Waldron has apparently notified many folks he told Gallop three years ago that systemic salary rorting was "a cancer" that affected every NRL club except Canberra, which was too broke to pay players more than it should!

But, Waldron said later, Gallop had ignored the warning and had never raised the matter with him again.

Whispers states Waldron told Gallop about rorts at Newcastle Knights in 2007, after a former Knights bean counter alleged rorts.

Our birdie friend tweated (not Twittered like Warnie has quite the habit)... without some sort of amnesty it would be impossible even for those clubs that wanted to do the right thing to straighten out their books.

Gallop said that such a deal couldn't be an option...if extensive details came out about breaches in the salary cap...it would be too damaging to the sport's reputation...could lead to fans questioning results they'd seen on the pitch...

A new player to the clean up.. politics...Frank Stanton in a troubleshooter role..

Stanton is there to kick heads and clean up the salary cap issue.

Waldron said in a media statement "There is a great deal I would like to say about my five years at the Melbourne Storm, a club that I have the highest regard for and whose players are the finest and most courageous group of sportsmen I have ever seen run onto the field of play. They are a great team that will now be remembered for the wrong reason".
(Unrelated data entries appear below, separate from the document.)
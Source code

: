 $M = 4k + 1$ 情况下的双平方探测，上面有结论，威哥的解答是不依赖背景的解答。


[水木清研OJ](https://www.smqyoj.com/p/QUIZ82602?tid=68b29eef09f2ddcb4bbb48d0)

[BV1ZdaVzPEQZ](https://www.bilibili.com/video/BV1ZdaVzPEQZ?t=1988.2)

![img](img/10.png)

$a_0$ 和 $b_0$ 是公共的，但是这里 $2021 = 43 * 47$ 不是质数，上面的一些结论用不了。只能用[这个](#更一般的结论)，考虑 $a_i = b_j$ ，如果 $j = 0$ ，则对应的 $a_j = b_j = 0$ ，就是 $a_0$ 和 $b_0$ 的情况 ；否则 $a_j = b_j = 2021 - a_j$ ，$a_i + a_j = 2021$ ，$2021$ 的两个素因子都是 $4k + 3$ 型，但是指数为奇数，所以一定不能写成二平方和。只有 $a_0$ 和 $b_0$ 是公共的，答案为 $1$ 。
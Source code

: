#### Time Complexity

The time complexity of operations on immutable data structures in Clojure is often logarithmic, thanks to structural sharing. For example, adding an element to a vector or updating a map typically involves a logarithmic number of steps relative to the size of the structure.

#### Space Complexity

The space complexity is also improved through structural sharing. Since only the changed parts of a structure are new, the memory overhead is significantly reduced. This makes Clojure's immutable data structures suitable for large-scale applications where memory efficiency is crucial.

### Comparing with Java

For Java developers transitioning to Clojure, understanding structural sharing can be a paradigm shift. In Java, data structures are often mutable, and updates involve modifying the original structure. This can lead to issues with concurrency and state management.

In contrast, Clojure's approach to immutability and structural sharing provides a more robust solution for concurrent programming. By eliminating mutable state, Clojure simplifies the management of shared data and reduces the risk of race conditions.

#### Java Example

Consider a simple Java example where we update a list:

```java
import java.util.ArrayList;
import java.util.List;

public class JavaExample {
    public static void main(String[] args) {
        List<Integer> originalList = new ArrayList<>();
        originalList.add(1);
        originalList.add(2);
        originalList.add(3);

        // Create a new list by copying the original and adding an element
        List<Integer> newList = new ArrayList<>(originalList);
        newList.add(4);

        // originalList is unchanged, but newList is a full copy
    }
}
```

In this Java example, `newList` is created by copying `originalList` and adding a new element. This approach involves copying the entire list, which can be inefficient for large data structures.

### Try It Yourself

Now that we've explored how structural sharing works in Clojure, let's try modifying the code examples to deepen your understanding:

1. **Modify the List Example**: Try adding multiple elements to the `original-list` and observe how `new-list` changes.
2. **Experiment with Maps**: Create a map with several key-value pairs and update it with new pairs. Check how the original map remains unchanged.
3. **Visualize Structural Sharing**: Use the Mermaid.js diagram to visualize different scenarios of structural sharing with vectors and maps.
The sport awaits a final answer on the amnesty suggestion, and sports betting - bookie agencies are starting to return to normal, the bookies looses on the rort estimated to be well over $100,000, but the real figure may never be know, nor the entire scope of the NRL cancer, as to who knew what, when, ala former U.S president Nixon.

Media Man and Gambling911 thinks its a time to cut out the cancer, not so much of a time for diplomacy and politics. Let's get it back to football fellas, not so much about the "green" on and off the field. NRL punters are looking for assurance that the matches are "for real" and that dark forces are not spoiling the great game that is Australian Rugby League. "Punters want an Australian sport for sports betting and passion, not an Australian casino for gambling. If we want gambling and the possibility of funny business, we will go to the casino. Time to tame and cage the wild animal that is sports rorting", whispered a Media Man insider.